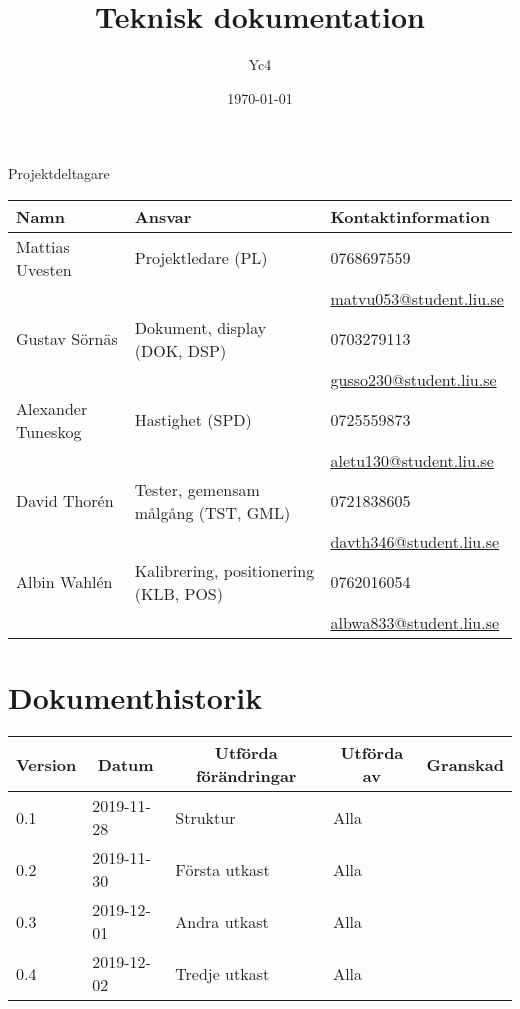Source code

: \documentclass[10pt,oneside,swedish]{lips-no_customer}
\title{Teknisk dokumentation}
\author{Yc4}
\date{\today}
\begin{document}
\maketitle

\cleardoublepage
\makeprojectid

\begin{center}
  \Large Projektdeltagare
\end{center}
\begin{center}
  \begin{tabular}{|l|l|l|}
    \hline
			\textbf{Namn} & \textbf{Ansvar} & \textbf{Kontaktinformation}\\
		\hline
			Mattias Uvesten & Projektledare (PL) & 0768697559\\
			&& \url{matvu053@student.liu.se} \\
    \hline
			Gustav Sörnäs & Dokument, display (DOK, DSP) & 0703279113\\
			&& \url{gusso230@student.liu.se} \\
    \hline
			Alexander Tuneskog & Hastighet (SPD) & 0725559873 \\
			&& \url{aletu130@student.liu.se} \\
    \hline
			David Thorén & Tester, gemensam målgång (TST, GML) & 0721838605 \\
			&& \url{davth346@student.liu.se} \\
    \hline
			Albin Wahlén & Kalibrering, positionering (KLB, POS) & 0762016054 \\
			&& \url{albwa833@student.liu.se} \\
    \hline
  \end{tabular}
\end{center}

\section*{Dokumenthistorik}
\begin{tabular}{p{}|p{}|p{}|p{}|p{}} 
  \multicolumn{1}{c}{\bfseries Version} & 
  \multicolumn{1}{|c}{\bfseries Datum} & 
  \multicolumn{1}{|c}{\bfseries Utförda förändringar} & 
  \multicolumn{1}{|c}{\bfseries Utförda av} & 
  \multicolumn{1}{|c}{\bfseries Granskad}\\
  \hline
		0.1 & 2019-11-28 & Struktur & Alla \\
  \hline
		0.2 & 2019-11-30 & Första utkast & Alla & \\
  \hline
		0.3 & 2019-12-01 & Andra utkast & Alla & \\
  \hline
 		0.4 & 2019-12-02 & Tredje utkast & Alla & \\
  \hline
  
\end{tabular}
\end{document}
****
* _What the exercise asks_
Restate the whole listing exactly as written, minus the pictures.

* _Answer for the task_
Source code

: \documentclass[10pt,oneside,swedish]{lips-no_customer}
\title{Teknisk dokumentation}
\author{Yc4}
\date{\today}
\begin{document}
\maketitle

\cleardoublepage
\makeprojectid

\begin{center}
  \Large Projektdeltagare
\end{center}
\begin{center}
  \begin{tabular}{|l|l|l|}
    \hline
			\textbf{Namn} & \textbf{Ansvar} & \textbf{Kontaktinformation}\\
		\hline
			Mattias Uvesten & Projektledare (PL) & 0768697559\\
			&& \url{matvu053@student.liu.se} \\
    \hline
			Gustav Sörnäs & Dokument, display (DOK, DSP) & 0703279113\\
			&& \url{gusso230@student.liu.se} \\
    \hline
			Alexander Tuneskog & Hastighet (SPD) & 0725559873 \\
			&& \url{aletu130@student.liu.se} \\
    \hline
			David Thorén & Tester, gemensam målgång (TST, GML) & 0721838605 \\
			&& \url{davth346@student.liu.se} \\
    \hline
			Albin Wahlén & Kalibrering, positionering (KLB, POS) & 0762016054 \\
			&& \url{albwa833@student.liu.se} \\
    \hline
  \end{tabular}
\end{center}

\section*{Dokumenthistorik}
\begin{tabular}{p{}|p{}|p{}|p{}|p{}} 
  \multicolumn{1}{c}{\bfseries Version} & 
  \multicolumn{1}{|c}{\bfseries Datum} & 
  \multicolumn{1}{|c}{\bfseries Utförda förändringar} & 
  \multicolumn{1}{|c}{\bfseries Utförda av} & 
  \multicolumn{1}{|c}{\bfseries Granskad}\\
  \hline
		0.1 & 2019-11-28 & Struktur & Alla \\
  \hline
		0.2 & 2019-11-30 & Första utkast & Alla & \\
  \hline
		0.3 & 2019-12-01 & Andra utkast & Alla & \\
  \hline
 		0.4 & 2019-12-02 & Tredje utkast & Alla & \\
  \hline
  
\end{tabular}
\end{document}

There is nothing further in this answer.